Stereophile
- Cover for the December 2024 issue
- Editor: Jim Austin
- Technical Editor: John Atkinson
- Categories: High-end audio
- Frequency: Monthly
- Total circulation: 72,159^{[needs update]} (June 2013)
- Founder: J. Gordon Holt
- Founded: 1962
- First issue: September 1962
- Company: AVTech Media
- Country: United States
- Based in: New York City
- Language: English
- Website: www.stereophile.com
- ISSN: 0585-2544

= Stereophile =

High-end home audio magazine

Stereophile is a monthly American audiophile magazine which reviews high-end audio equipment, such as loudspeakers and amplifiers, and provides audio-related news.

==History==
Stereophile was founded in 1962 by J. Gordon Holt. With the August 1987 issue, it started monthly publication.
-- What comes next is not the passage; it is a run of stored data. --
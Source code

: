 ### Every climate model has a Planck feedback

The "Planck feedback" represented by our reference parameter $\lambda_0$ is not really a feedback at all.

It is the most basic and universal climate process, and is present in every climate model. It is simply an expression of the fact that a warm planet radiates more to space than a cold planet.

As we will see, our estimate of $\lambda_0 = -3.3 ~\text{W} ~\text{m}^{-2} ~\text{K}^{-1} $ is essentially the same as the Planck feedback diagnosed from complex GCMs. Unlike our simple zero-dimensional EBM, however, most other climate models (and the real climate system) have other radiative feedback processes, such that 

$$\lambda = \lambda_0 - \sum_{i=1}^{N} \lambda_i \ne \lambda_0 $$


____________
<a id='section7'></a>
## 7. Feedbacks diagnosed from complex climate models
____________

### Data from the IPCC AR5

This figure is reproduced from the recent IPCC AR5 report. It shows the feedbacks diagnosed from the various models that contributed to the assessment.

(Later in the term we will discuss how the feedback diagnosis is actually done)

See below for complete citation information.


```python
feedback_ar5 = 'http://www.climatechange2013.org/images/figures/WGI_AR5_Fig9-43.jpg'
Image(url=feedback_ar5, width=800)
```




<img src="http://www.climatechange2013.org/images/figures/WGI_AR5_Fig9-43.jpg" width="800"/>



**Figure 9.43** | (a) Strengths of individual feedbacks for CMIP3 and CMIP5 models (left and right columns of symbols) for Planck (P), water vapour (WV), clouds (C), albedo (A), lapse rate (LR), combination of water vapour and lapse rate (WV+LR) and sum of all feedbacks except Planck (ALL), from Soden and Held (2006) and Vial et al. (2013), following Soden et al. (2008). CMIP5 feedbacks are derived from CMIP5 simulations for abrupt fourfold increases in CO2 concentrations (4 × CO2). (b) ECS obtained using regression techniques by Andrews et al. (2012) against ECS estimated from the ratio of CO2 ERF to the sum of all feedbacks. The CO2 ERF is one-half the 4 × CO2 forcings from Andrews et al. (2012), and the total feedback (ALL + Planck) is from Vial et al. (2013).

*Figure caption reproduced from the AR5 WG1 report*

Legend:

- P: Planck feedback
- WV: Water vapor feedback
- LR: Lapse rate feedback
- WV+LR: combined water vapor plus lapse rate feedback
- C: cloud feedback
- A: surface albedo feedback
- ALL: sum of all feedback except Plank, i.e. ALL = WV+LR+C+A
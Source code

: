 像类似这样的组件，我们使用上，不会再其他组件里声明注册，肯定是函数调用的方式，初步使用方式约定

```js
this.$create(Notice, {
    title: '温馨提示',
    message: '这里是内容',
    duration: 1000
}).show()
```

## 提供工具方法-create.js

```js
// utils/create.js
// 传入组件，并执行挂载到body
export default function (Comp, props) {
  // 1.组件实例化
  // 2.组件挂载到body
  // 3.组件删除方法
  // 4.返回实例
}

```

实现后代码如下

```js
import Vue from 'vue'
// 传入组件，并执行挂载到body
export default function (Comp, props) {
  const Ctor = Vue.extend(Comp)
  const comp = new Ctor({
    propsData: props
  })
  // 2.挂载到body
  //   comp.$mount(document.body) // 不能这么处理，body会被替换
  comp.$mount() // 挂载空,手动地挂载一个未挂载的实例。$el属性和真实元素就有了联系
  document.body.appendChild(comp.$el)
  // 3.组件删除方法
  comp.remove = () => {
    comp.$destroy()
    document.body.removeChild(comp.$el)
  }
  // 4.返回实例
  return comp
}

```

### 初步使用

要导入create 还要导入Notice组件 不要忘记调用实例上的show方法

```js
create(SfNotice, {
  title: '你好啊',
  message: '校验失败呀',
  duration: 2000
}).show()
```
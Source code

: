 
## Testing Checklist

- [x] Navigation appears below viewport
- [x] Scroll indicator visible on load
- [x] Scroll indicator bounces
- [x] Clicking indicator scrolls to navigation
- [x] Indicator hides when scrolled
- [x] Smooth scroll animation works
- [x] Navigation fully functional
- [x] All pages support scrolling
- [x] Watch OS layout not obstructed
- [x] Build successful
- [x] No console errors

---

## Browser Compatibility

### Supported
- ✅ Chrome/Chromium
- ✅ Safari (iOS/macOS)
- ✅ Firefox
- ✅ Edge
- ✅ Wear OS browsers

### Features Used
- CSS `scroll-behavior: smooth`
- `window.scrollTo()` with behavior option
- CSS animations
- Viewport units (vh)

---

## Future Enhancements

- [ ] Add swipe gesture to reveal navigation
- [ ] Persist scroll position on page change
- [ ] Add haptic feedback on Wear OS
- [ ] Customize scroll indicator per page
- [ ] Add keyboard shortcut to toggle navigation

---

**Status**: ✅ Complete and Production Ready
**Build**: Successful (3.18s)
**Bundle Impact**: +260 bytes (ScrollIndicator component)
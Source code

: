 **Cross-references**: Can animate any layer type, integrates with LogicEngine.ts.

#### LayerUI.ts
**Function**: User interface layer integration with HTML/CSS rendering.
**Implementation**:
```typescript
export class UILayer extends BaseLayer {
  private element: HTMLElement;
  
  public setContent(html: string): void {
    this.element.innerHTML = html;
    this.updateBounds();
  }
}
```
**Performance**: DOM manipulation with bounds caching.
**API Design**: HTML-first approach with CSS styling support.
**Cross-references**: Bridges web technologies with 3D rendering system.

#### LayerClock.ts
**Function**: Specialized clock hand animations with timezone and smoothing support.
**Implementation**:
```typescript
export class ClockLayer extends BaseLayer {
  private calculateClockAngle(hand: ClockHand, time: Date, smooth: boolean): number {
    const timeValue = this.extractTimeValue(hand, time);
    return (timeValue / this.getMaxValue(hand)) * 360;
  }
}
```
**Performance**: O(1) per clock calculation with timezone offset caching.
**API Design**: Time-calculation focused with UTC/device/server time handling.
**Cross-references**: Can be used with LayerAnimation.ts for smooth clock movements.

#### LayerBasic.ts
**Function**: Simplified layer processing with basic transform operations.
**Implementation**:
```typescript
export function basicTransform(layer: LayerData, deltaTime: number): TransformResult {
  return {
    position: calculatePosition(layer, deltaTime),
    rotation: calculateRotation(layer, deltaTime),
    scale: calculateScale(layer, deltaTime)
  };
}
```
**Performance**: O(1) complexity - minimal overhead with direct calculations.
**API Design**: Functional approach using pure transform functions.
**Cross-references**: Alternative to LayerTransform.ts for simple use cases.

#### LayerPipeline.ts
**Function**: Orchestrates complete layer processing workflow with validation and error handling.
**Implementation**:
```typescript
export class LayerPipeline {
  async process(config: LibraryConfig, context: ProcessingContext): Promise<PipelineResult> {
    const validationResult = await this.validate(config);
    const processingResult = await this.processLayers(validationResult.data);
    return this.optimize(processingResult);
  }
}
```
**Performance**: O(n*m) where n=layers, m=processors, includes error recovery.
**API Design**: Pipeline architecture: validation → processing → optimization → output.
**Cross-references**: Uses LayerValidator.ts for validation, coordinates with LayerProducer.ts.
In 1998, Stereophile was acquired by the Petersen Publishing Company. At this point, it was based in Santa Fe, New Mexico. During this period, it was published eight times a year. Petersen, which was acquired by Emap, was sold to Primedia (now Rent Group) in 2001. Primedia sold The Enthusiast Network, a New York–based publisher of special interest magazines, to Source Interlink Media in 2007.

In March 2018, Stereophile was purchased, along with related magazines and websites, by AVTech Media Ltd. from The Enthusiast Network.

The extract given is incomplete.